That's a problem, of course. So even though there's an intense experience because of the intellectualizing, the quality of the relationship isn't really high. So there, you start to work, of course, trying to create a vocabulary through which the sensations that are felt can be recognized and communicated more concretely and directly, but also working with movement, I think is an interesting perspective. So something that you see, for example, also in the use of the theory, you, I don't know if you're familiar with, but is the question, okay, if you would express how you feel about a certain situation in which you feel stuck in a movement, how would you show that? And then the person gets to learn their automatic reactions or their intuitive reactions or whatever their body is actually conveying, but in a language that they are not used to notice.

And when you do this with gifted persons that are committed to this process of self-awareness, there's of course also the chance that they learn quite fast because that's part of who they are. I really enjoy it to work with them in such a way that they make a connection between that intellectualizing and appreciate also the fact that they understand things from an intellectual perspective. So also, relate to that. I'm not trying to suppress it in any way and try to relate to it and also engage intellectual thinkers to think about their emotional life, maybe in a bit more poetic way, for example, but also relate the intellectual understanding to the very concrete visual bodily experience that one has. And the nice thing about this is that it makes sense. It not only gives them emotional insight, but also the ability to understand who they are, to understand how to communicate with other people, but also it makes sense about what life is.

Because once they see the logic in their emotional experience, that helps them to be compassionate, because logic is an important aspect of being also an intellectual, intense person. So these are all different kinds of ways I work with people, I guess. But another thing that I think is also quite important, and I touched upon it briefly, is to invite them to express themself in a creative manner. So to explore creative outlets of their intensity. Because a creative expression, also when that means a creative conceptual thought process means or provides the person with the potential to be intense, to be as intense as you are, but it doesn't have the effect that another person finds it threatening or gives a feedback that what you said derails the person from whatever was important for them.

So creative outlet I think is also a very nice way to develop emotional insight without focusing on it per se. So through the creative process, there's this expression of intensity, and at the same time, there's a lot of learning going on about how does it work? How does such a process work? And what does it say about me when I feel frustrated. But that actually provides me with more critical questions when it comes to this creative conceptual work I'm doing. That's an insight. So yeah, I really like to work also with creativity because there's so much in it that can be insightful for a gifted person.
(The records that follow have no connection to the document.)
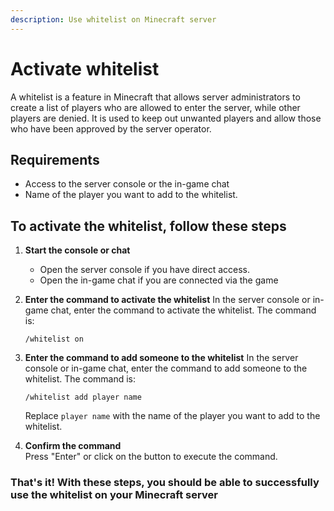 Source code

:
 ```yaml
---
description: Use whitelist on Minecraft server
---
```


# Activate whitelist

A whitelist is a feature in Minecraft that allows server administrators to create a list of players who are allowed to enter the server, while other players are denied. It is used to keep out unwanted players and allow those who have been approved by the server operator.

## Requirements

- Access to the server console or the in-game chat
- Name of the player you want to add to the whitelist.

## To activate the whitelist, follow these steps

1. <b>Start the console or chat</b>
    - Open the server console if you have direct access.
    - Open the in-game chat if you are connected via the game

2. <b>Enter the command to activate the whitelist</b>
    In the server console or in-game chat, enter the command to activate the whitelist. The command is:

    ```
    /whitelist on
    ```

3. <b>Enter the command to add someone to the whitelist</b>
    In the server console or in-game chat, enter the command to add someone to the whitelist. The command is:

    ```
    /whitelist add player name
    ```

    Replace ``player name`` with the name of the player you want to add to the whitelist.

4. <b>Confirm the command</b><br>
    Press "Enter" or click on the button to execute the command.

### That's it! With these steps, you should be able to successfully use the whitelist on your Minecraft server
Emma: That's very interesting—you're talking about creativity—because I think as a society, we tend to separate creativity and intellect, which if you look at someone like DaVinci is probably a little bit incorrect, but do you think there's still some sort of stigma like hangover in society about what it means to be an intellectual? And I'm thinking of those pop culture things that we have, like Mr. Spock, the Vulcan who foregoes his emotions in order to stick to his logic, even like Jekyll and Hyde, where you've got that raging emotional monster versus the intellectual scientist. And even for more modern stuff. And spoiler alert, if you haven't been watching the The Book of Boba Fett, and I apologize to everybody, this whole thing of Jedi mastering the mind by forgoing their emotional attachments and the whole thing of Baby Yoda Grogu, having to make that choice between does he choose the Mandalorian way of having attachments to the people he loves, or does he choose the Jedi path and achieve mastery, but he has to let go of his emotions. Do you think that there's still some hangover in society about the fact that logic and emotions don't go hand in hand? In fact, they must be separated, and therefore creativity and intellect is also at some point being separated in people's minds?

Lotte: Yeah, definitely. I think it's an example, I guess of a unilevel understanding. I see this in practice almost every day, that gifted person, for example, is struggling with being both an intellectual being that adores intellectual questioning and is very expressive on a bodily level. So for example, not so long time ago, I guided somebody that actually did also performance art and at the same time was a philosopher, and the person was so struggling inside of himself, like is it possible to be a philosopher and a performance artist at the same time. Is it okay to be a critical thinker and work through a creative process that really doesn't demand me to think in a focused manner? Because the creative process around the performance art was very implicit.

The thought processes were very implicit, were very associative and divergent in the background, so to speak. He was creating his performance while he was sleeping. That's different from creating a philosophical paper that needed really a focused attention. So these cultural ideas, or maybe even convictions still are very much part of intimate inner conflicts of people. And I think that's problematic, although more so when it comes to the importance of emotions, because emotional understanding is so very much important for other parts of your life to be healthy. It's connected to all other parts, or all other parts of our lives generally tend to see it culturally, society, I think as something of less important is really, it's sad. It makes me very sad. Also because it's very much, I think, related to how leaders, for example, what kind of decisions they make and how they relate themselves to the people that live the consequences of their decisions. So yeah, we have a lot to do after Descartes’s idea, I think therefore, I am, yeah.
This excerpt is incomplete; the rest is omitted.